Midmarket finance leaders in the UK consider their departments ahead of others in adopting artificial intelligence, but new research uncovers a wide gap between perceptions of senior executives and operational staff.
The survey, involving 250 finance professionals from midmarket firms, points to significant differences in how adoption is measured and experienced within organisations.
Perception gap
According to the findings, 83% of surveyed finance functions claim some level of AI adoption. More than half of Chief Financial Officers (CFOs) believe their finance teams have fully adopted AI. In contrast, fewer than one in five Financial Controllers (FCs) agree. This 32-point gap highlights a disconnect between leadership's strategic perspective and operational realities on the ground.
Senior leaders' confidence in AI adoption also influences how they compare their progress with other departments. Large proportions of CFOs and Finance Directors believe the finance function is ahead of HR, sales, marketing, engineering, and IT in integrating AI. However, FCs are far more reserved in such assessments.
Partial uptake
While the outward appearance may suggest that AI is firmly embedded in finance functions, the underlying picture is far from uniform. Only 35% of finance leaders believe their teams have fully adopted AI, with nearly half reporting only partial adoption.
"CFOs are measuring AI adoption by whether tools are available and being used. FCs are measuring it by whether their day-to-day operational work has fundamentally changed. That 32-percentage-point difference is telling us that deployment and meaningful adoption are two very different things," said Rob Steele, CFO, iplicit.

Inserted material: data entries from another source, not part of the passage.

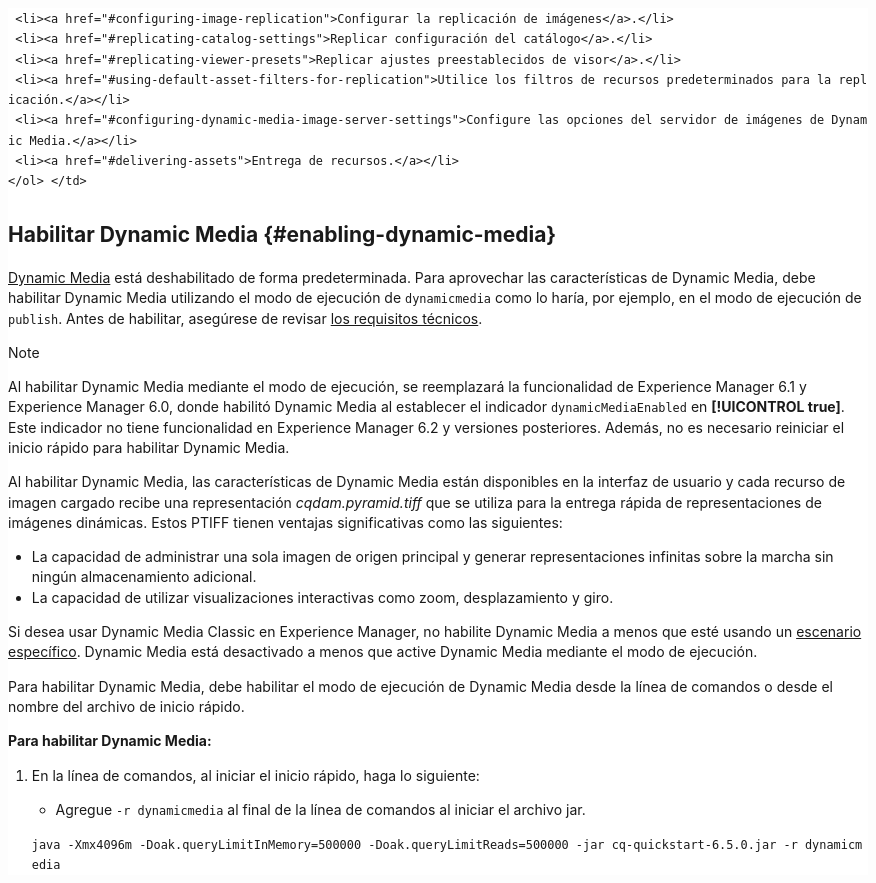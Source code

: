     <li><a href="#configuring-image-replication">Configurar la replicación de imágenes</a>.</li>
     <li><a href="#replicating-catalog-settings">Replicar configuración del catálogo</a>.</li>
     <li><a href="#replicating-viewer-presets">Replicar ajustes preestablecidos de visor</a>.</li>
     <li><a href="#using-default-asset-filters-for-replication">Utilice los filtros de recursos predeterminados para la replicación.</a></li>
     <li><a href="#configuring-dynamic-media-image-server-settings">Configure las opciones del servidor de imágenes de Dynamic Media.</a></li>
     <li><a href="#delivering-assets">Entrega de recursos.</a></li>
    </ol> </td>
  </tr>
 </tbody>
</table>

## Habilitar Dynamic Media {#enabling-dynamic-media}

[Dynamic Media](https://business.adobe.com/products/experience-manager/assets/dynamic-media.html) está deshabilitado de forma predeterminada. Para aprovechar las características de Dynamic Media, debe habilitar Dynamic Media utilizando el modo de ejecución de `dynamicmedia` como lo haría, por ejemplo, en el modo de ejecución de `publish`. Antes de habilitar, asegúrese de revisar [los requisitos técnicos](/help/sites-deploying/technical-requirements.md#requirements-for-aem-dynamic-media-add-on).

>[!NOTE]
>
>Al habilitar Dynamic Media mediante el modo de ejecución, se reemplazará la funcionalidad de Experience Manager 6.1 y Experience Manager 6.0, donde habilitó Dynamic Media al establecer el indicador `dynamicMediaEnabled` en **[!UICONTROL true]**. Este indicador no tiene funcionalidad en Experience Manager 6.2 y versiones posteriores. Además, no es necesario reiniciar el inicio rápido para habilitar Dynamic Media.

Al habilitar Dynamic Media, las características de Dynamic Media están disponibles en la interfaz de usuario y cada recurso de imagen cargado recibe una representación *cqdam.pyramid.tiff* que se utiliza para la entrega rápida de representaciones de imágenes dinámicas. Estos PTIFF tienen ventajas significativas como las siguientes:

* La capacidad de administrar una sola imagen de origen principal y generar representaciones infinitas sobre la marcha sin ningún almacenamiento adicional.
* La capacidad de utilizar visualizaciones interactivas como zoom, desplazamiento y giro.

Si desea usar Dynamic Media Classic en Experience Manager, no habilite Dynamic Media a menos que esté usando un [escenario específico](/help/sites-administering/scene7.md#aem-scene-integration-versus-dynamic-media). Dynamic Media está desactivado a menos que active Dynamic Media mediante el modo de ejecución.

Para habilitar Dynamic Media, debe habilitar el modo de ejecución de Dynamic Media desde la línea de comandos o desde el nombre del archivo de inicio rápido.

**Para habilitar Dynamic Media:**

1. En la línea de comandos, al iniciar el inicio rápido, haga lo siguiente:

   * Agregue `-r dynamicmedia` al final de la línea de comandos al iniciar el archivo jar.

   ```shellsession {.line-numbers}
   java -Xmx4096m -Doak.queryLimitInMemory=500000 -Doak.queryLimitReads=500000 -jar cq-quickstart-6.5.0.jar -r dynamicmedia
   ```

The research finds that the majority of operational staff are still reliant on traditional processes. Data is often manually prepared and exported before AI can be leveraged for analysis and reporting. This difference in what counts as true adoption is also reflected in how senior leaders and controllers view integration with other departments and the role of AI in strategic decision-making.
Operational realities
Many finance teams report spending significant time on data preparation and validation prior to using AI tools for analysis or board reporting.
"CFOs see AI generating board commentary and dashboards, so the strategic view looks highly automated. But from an operational perspective, many FCs are still spending days producing the underlying numbers before AI can even begin its analysis. Currently, AI is excellent at the presentation layer, but the foundational finance work still requires significant manual input," said Andy Jackson, Financial Controller, iplicit.
Mark Pullen, CEO of SoMax Finance, commented on the industry-wide nature of this misalignment between leadership and staff. "We're seeing this perception gap every day in the midmarket. Senior leadership teams are convinced they've 'done AI' because dashboards and commentary look more automated. But when you get into the engine room with Financial Controllers and operational finance staff, the reality is very different.
"They're still exporting spreadsheets, fixing data manually and stitching together numbers before the AI tools can even begin their analysis. The message we give our customers is simple: if the underlying processes aren't automated, then AI isn't genuinely live in your finance function - it's just presenting the numbers faster."
Structural hurdles
The research indicates that foundational issues, such as fragmented systems and manual processes, remain widespread. Many finance departments have yet to reach a point where AI reshapes daily operations.
"In truth, many finance teams haven't adopted AI in any meaningful sense yet. What we often see is experimentation rather than transformation. And that's understandable - most SMEs are still working through foundational issues such as fragmented systems, inconsistent data, or manual processes that haven't been revisited in years. Until those basics are addressed, AI can only sit on the surface rather than reshape how finance actually works," said Chris Harman, Director, Candura.
Training shortfall
Despite high self-reported confidence in AI among leadership, formal training remains rare. Only 32% of survey respondents say they have received any structured guidance from their employer. Most are relying on self-directed learning or informal experimentation to understand and implement AI solutions.
"There's understandable pressure on senior finance leaders to lead the charge on AI adoption. However, with formal AI training lacking and most implementations being partial, many teams may be rushing transformation without ensuring the necessary foundations are in place first," said Steele.
Channel opportunity
Industry voices suggest this gap between strategic ambition and operational readiness represents a chance for specialist advisers and technology partners to redirect priorities.
"Channel partners have a critical role to play in slowing organisations down just enough to get the foundations right. We're having more conversations now about data structure, governance and workflow automation than about the AI tools themselves - and that's a positive shift. If the basics aren't in place, companies end up with AI generating commentary on data they can't fully trust," said Pullen.
"AI provides an amazing opportunity for organisations that are willing to put the basic building blocks in place. This means harnessing modern technology to support their tech savvy finance teams. The opportunity to exploit AI even at a rudimentary level will give finance teams a significant advantage over their peers and competitors at this point in time," said Harman.
"Finance leaders should feel energised about AI - not panicked. But what's needed now is cutting through the hype and adopting the technology responsibly," said Steele.